# [Aim of the task]
The answer is the first line of the listing and every line after it through the one containing "### 1.1.2 LDA bulk SCF", exact, with pictures removed.

# [Given records]
- Opening Delimiter -

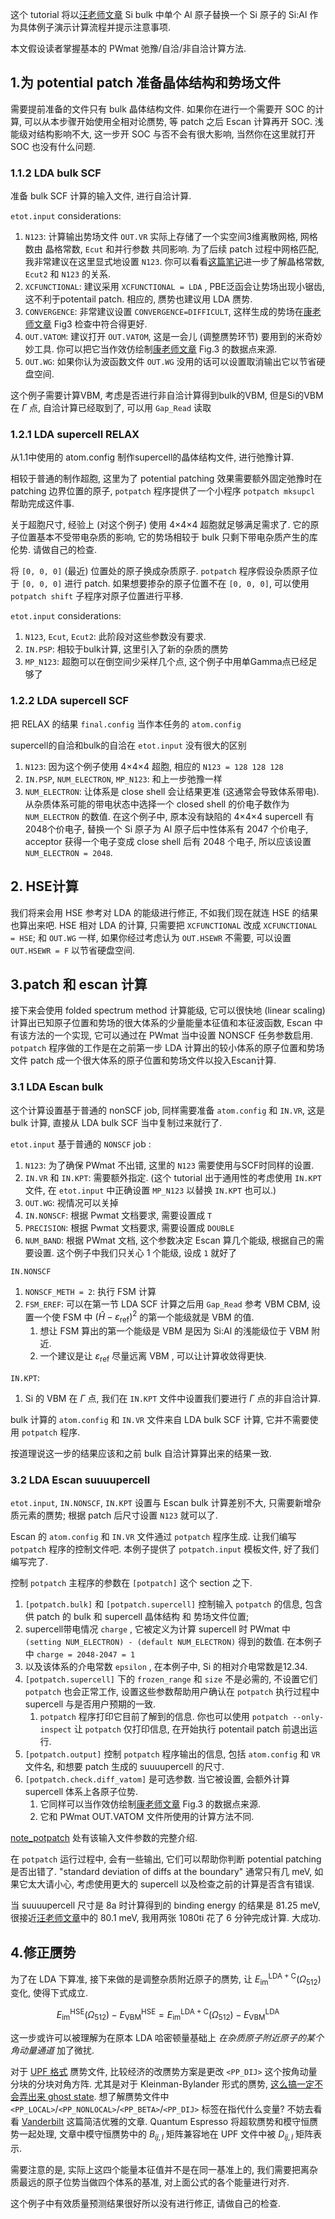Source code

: 
这个 tutorial 将以[汪老师文章][wang] Si bulk 中单个 Al 原子替换一个 Si 原子的 Si:Al 作为具体例子演示计算流程并提示注意事项. 

本文假设读者掌握基本的 PWmat 弛豫/自洽/非自洽计算方法. 

## 1.为 potential patch 准备晶体结构和势场文件
需要提前准备的文件只有 bulk 晶体结构文件. 
如果你在进行一个需要开 SOC 的计算, 可以从本步骤开始使用全相对论赝势, 等 patch 之后 Escan 计算再开 SOC. 浅能级对结构影响不大, 这一步开 SOC 与否不会有很大影响, 当然你在这里就打开 SOC 也没有什么问题. 

### 1.1.2 LDA bulk SCF
准备 bulk SCF 计算的输入文件, 进行自洽计算.

`etot.input` considerations:
1. `N123`: 计算输出势场文件 `OUT.VR` 实际上存储了一个实空间3维离散网格, 网格数由 晶格常数, `Ecut` 和并行参数 共同影响. 为了后续 patch 过程中网格匹配, 我非常建议在这里显式地设置 `N123`. 你可以看看[这篇笔记](./Ecut_n123_AL.md)进一步了解晶格常数, `Ecut2` 和 `N123` 的关系. 
2. `XCFUNCTIONAL`: 建议采用 `XCFUNCTIONAL = LDA` , PBE泛函会让势场出现小锯齿, 这不利于potentail patch. 相应的, 赝势也建议用 LDA 赝势.
3. `CONVERGENCE`: 非常建议设置 `CONVERGENCE=DIFFICULT`, 这样生成的势场在[康老师文章][kang] Fig3 检查中符合得更好. 
4. `OUT.VATOM`: 建议打开 `OUT.VATOM`, 这是一会儿 (调整赝势环节) 要用到的米奇妙妙工具. 你可以把它当作效仿绘制[康老师文章][kang] Fig.3 的数据点来源. 
5. `OUT.WG`: 如果你认为波函数文件 `OUT.WG` 没用的话可以设置取消输出它以节省硬盘空间. 

这个例子需要计算VBM, 考虑是否进行非自洽计算得到bulk的VBM, 但是Si的VBM在 $\Gamma$ 点, 自洽计算已经取到了, 可以用 `Gap_Read` 读取


### 1.2.1 LDA supercell RELAX
从1.1中使用的 atom.config 制作supercell的晶体结构文件, 进行弛豫计算. 

相较于普通的制作超胞, 这里为了 potential patching 效果需要额外固定弛豫时在 patching 边界位置的原子, `potpatch` 程序提供了一个小程序 `potpatch mksupcl` 帮助完成这件事. 

关于超胞尺寸, 经验上 (对这个例子) 使用 4×4×4 超胞就足够满足需求了. 它的原子位置基本不受带电杂质的影响, 它的势场相较于 bulk 只剩下带电杂质产生的库伦势. 请做自己的检查. 

将 `[0, 0, 0]` (最近) 位置处的原子换成杂质原子. `potpatch` 程序假设杂质原子位于 `[0, 0, 0]` 进行 patch. 如果想要掺杂的原子位置不在 `[0, 0, 0]`, 可以使用 `potpatch shift` 子程序对原子位置进行平移. 

`etot.input` considerations:
1. `N123`, `Ecut`, `Ecut2`: 此阶段对这些参数没有要求. 
2. `IN.PSP`: 相较于bulk计算, 这里引入了新的杂质的赝势
3. `MP_N123`: 超胞可以在倒空间少采样几个点, 这个例子中用单Gamma点已经足够了


### 1.2.2 LDA supercell SCF
把 RELAX 的结果 `final.config` 当作本任务的 `atom.config`

supercell的自洽和bulk的自洽在 `etot.input` 没有很大的区别
1. `N123`: 因为这个例子使用  4×4×4 超胞, 相应的 `N123 = 128 128 128`
2. `IN.PSP`, `NUM_ELECTRON`, `MP_N123`: 和上一步弛豫一样
3. `NUM_ELECTRON`: 让体系是 close shell 会让结果更准 (这通常会导致体系带电). 从杂质体系可能的带电状态中选择一个 closed shell 的价电子数作为 `NUM_ELECTRON` 的数值. 在这个例子中, 原本没有缺陷的 4×4×4 supercell 有2048个价电子, 替换一个 Si 原子为 Al 原子后中性体系有 2047 个价电子, acceptor 获得一个电子变成 close shell 后有 2048 个电子, 所以应该设置 `NUM_ELECTRON = 2048`. 



## 2. HSE计算
我们将来会用 HSE 参考对 LDA 的能级进行修正, 不如我们现在就连 HSE 的结果也算出来吧. 
HSE 相对 LDA 的计算, 只需要把 `XCFUNCTIONAL` 改成 `XCFUNCTIONAL = HSE`; 和 `OUT.WG` 一样, 如果你经过考虑认为 `OUT.HSEWR` 不需要, 可以设置 `OUT.HSEWR = F` 以节省硬盘空间. 


## 3.patch 和 escan 计算
接下来会使用 folded spectrum method 计算能级, 它可以很快地 (linear scaling) 计算出已知原子位置和势场的很大体系的少量能量本征值和本征波函数, Escan 中有该方法的一个实现, 它可以通过在 PWmat 当中设置 NONSCF 任务参数启用. 
`potpatch` 程序做的工作是在之前第一步 LDA 计算出的较小体系的原子位置和势场文件 patch 成一个很大体系的原子位置和势场文件以投入Escan计算. 

### 3.1 LDA Escan bulk
这个计算设置基于普通的 nonSCF job, 同样需要准备 `atom.config` 和 `IN.VR`, 这是 bulk 计算, 直接从 LDA bulk SCF 当中复制过来就行了. 

`etot.input` 基于普通的 `NONSCF` job :
1. `N123`: 为了确保 PWmat 不出错, 这里的 `N123` 需要使用与SCF时同样的设置. 
2. `IN.VR` 和 `IN.KPT`: 需要额外指定. (这个 tutorial 出于通用性的考虑使用 `IN.KPT` 文件, 在 `etot.input` 中正确设置 `MP_N123` 以替换 `IN.KPT` 也可以.)
3. `OUT.WG`: 视情况可以关掉
4. `IN.NONSCF`: 根据 Pwmat 文档要求, 需要设置成 `T`
5. `PRECISION`: 根据 Pwmat 文档要求, 需要设置成 `DOUBLE`
6. `NUM_BAND`: 根据 PWmat 文档, 这个参数决定 Escan 算几个能级, 根据自己的需要设置. 这个例子中我们只关心 1 个能级, 设成 `1` 就好了

`IN.NONSCF`
1. `NONSCF_METH = 2`: 执行 FSM 计算
2. `FSM_EREF`: 可以在第一节 LDA SCF 计算之后用 `Gap_Read` 参考 VBM CBM, 设置一个使 FSM 中 $(\hat{H}-\varepsilon_\text{ref})^2$ 的第一个能级就是 VBM 的值. 
   1. 想让 FSM 算出的第一个能级是 VBM 是因为 Si:Al 的浅能级位于 VBM 附近. 
   2. 一个建议是让 $\varepsilon_\text{ref}$ 尽量远离 VBM , 可以让计算收敛得更快. 

`IN.KPT`:
1. Si 的 VBM 在 $\Gamma$ 点, 我们在 `IN.KPT` 文件中设置我们要进行 $\Gamma$ 点的非自洽计算. 

bulk 计算的 `atom.config` 和 `IN.VR` 文件来自 LDA bulk SCF 计算, 它并不需要使用 `potpatch` 程序.

按道理说这一步的结果应该和之前 bulk 自洽计算算出来的结果一致. 

### 3.2 LDA Escan suuuupercell
`etot.input`, `IN.NONSCF`, `IN.KPT` 设置与 Escan bulk 计算差别不大, 只需要新增杂质元素的赝势; 根据 patch 后尺寸设置 `N123` 就可以了. 

Escan 的 `atom.config` 和 `IN.VR` 文件通过 `potpatch` 程序生成. 让我们编写 `potpatch` 程序的控制文件吧. 本例子提供了 `potpatch.input` 模板文件, 好了我们编写完了. 

控制 `potpatch` 主程序的参数在 `[potpatch]` 这个 section 之下. 
1. `[potpatch.bulk]` 和 `[potpatch.supercell]` 控制输入 `potpatch` 的信息, 包含供 patch 的 bulk 和 supercell 晶体结构 和 势场文件位置; 
2. supercell带电情况 `charge` , 它被定义为计算 supercell 时 PWmat 中 `(setting NUM_ELECTRON) - (default NUM_ELECTRON)` 得到的数值. 在本例子中 `charge = 2048-2047 = 1`
3. 以及该体系的介电常数 `epsilon` , 在本例子中, Si 的相对介电常数是12.34. 
4. `[potpatch.supercell]` 下的 `frozen_range` 和 `size` 不是必需的, 不设置它们 `potpatch` 也会正常工作, 设置这些参数帮助用户确认在 `potpatch` 执行过程中 supercell 与是否用户预期的一致. 
   1. `potpatch` 程序打印它目前了解到的信息. 你也可以使用 `potpatch --only-inspect` 让 `potpatch` 仅打印信息, 在开始执行 potentail patch 前退出运行. 
5. `[potpatch.output]` 控制 `potpatch` 程序输出的信息, 包括 `atom.config` 和 `VR` 文件名, 和想要 patch 生成的 suuuupercell 的尺寸. 
6. `[potpatch.check.diff_vatom]` 是可选参数. 当它被设置, 会额外计算 supercell 体系上各原子位势. 
   1. 它同样可以当作效仿绘制[康老师文章][kang] Fig.3 的数据点来源. 
   2. 它和 PWmat OUT.VATOM 文件所使用的计算方法不同. 

[note_potpatch](./note_potpatch.md) 处有该输入文件参数的完整介绍. 

在 `potpatch` 运行过程中, 会有一些输出, 它们可以帮助你判断 potential patching 是否出错了. "standard deviation of diffs at the boundary" 通常只有几 meV, 如果它太大请小心, 考虑使用更大的 supercell 以及检查之前的计算是否含有错误. 

当 suuuupercell 尺寸是 8a 时计算得到的 binding energy 的结果是 81.25 meV, 很接近[汪老师文章][wang]中的 80.1 meV, 我用两张 1080ti 花了 6 分钟完成计算. 大成功.


## 4.修正赝势
为了在 LDA 下算准, 接下来做的是调整杂质附近原子的赝势, 让 $E_{\mathrm{im}}^{\mathrm{LDA}+\mathrm{C}}\left(\Omega_{512}\right)$ 变化, 使得下式成立. 

$$
E_{\mathrm{im}}^{\mathrm{HSE}}\left(\Omega_{512}\right)-E_{\mathrm{VBM}}^{\mathrm{HSE}}=E_{\mathrm{im}}^{\mathrm{LDA}+\mathrm{C}}\left(\Omega_{512}\right)-E_{\mathrm{VBM}}^{\mathrm{LDA}}
$$

这一步或许可以被理解为在原本 LDA 哈密顿量基础上 *在杂质原子附近原子的某个角动量通道* 加了微扰. 

对于 [UPF 格式](https://pseudopotentials.quantum-espresso.org/home/unified-pseudopotential-format) 赝势文件, 比较经济的改赝势方案是更改 `<PP_DIJ>` 这个按角动量分块的分块对角方阵. 
尤其是对于 Kleinman-Bylander 形式的赝势, [这么搞一定不会弄出来 ghost state][gonze]. 
想了解赝势文件中 `<PP_LOCAL>`/`<PP_NONLOCAL>`/`<PP_BETA>`/`<PP_DIJ>` 标签在指代什么变量? 不妨去看看 [Vanderbilt][vanderbilt] 这篇简洁优雅的文章. Quantum Espresso 将超软赝势和模守恒赝势一起处理, 文章中模守恒赝势中的 $B_{ij,l}$ 矩阵兼容地在 UPF 文件中被 $D_{ij,l}$ 矩阵表示. 

需要注意的是, 实际上这四个能量本征值并不是在同一基准上的, 我们需要把离杂质最远的原子位势当做四个体系的基准, 对上面公式的各个能量进行对齐. 

这个例子中有效质量预测结果很好所以没有进行修正, 请做自己的检查. 


[wang]: https://doi.org/10.1063/1.3153981
[kang]: https://doi.org/10.1103/PhysRevApplied.18.064001
[vanderbilt]: https://doi.org/10.1103/PhysRevB.41.7892
[gonze]: https://doi.org/10.1103/PhysRevB.44.8503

- Closing Delimiter -

# [Worked solution]
Source code

: 
这个 tutorial 将以[汪老师文章][wang] Si bulk 中单个 Al 原子替换一个 Si 原子的 Si:Al 作为具体例子演示计算流程并提示注意事项. 

本文假设读者掌握基本的 PWmat 弛豫/自洽/非自洽计算方法. 

## 1.为 potential patch 准备晶体结构和势场文件
需要提前准备的文件只有 bulk 晶体结构文件. 
如果你在进行一个需要开 SOC 的计算, 可以从本步骤开始使用全相对论赝势, 等 patch 之后 Escan 计算再开 SOC. 浅能级对结构影响不大, 这一步开 SOC 与否不会有很大影响, 当然你在这里就打开 SOC 也没有什么问题. 

### 1.1.2 LDA bulk SCF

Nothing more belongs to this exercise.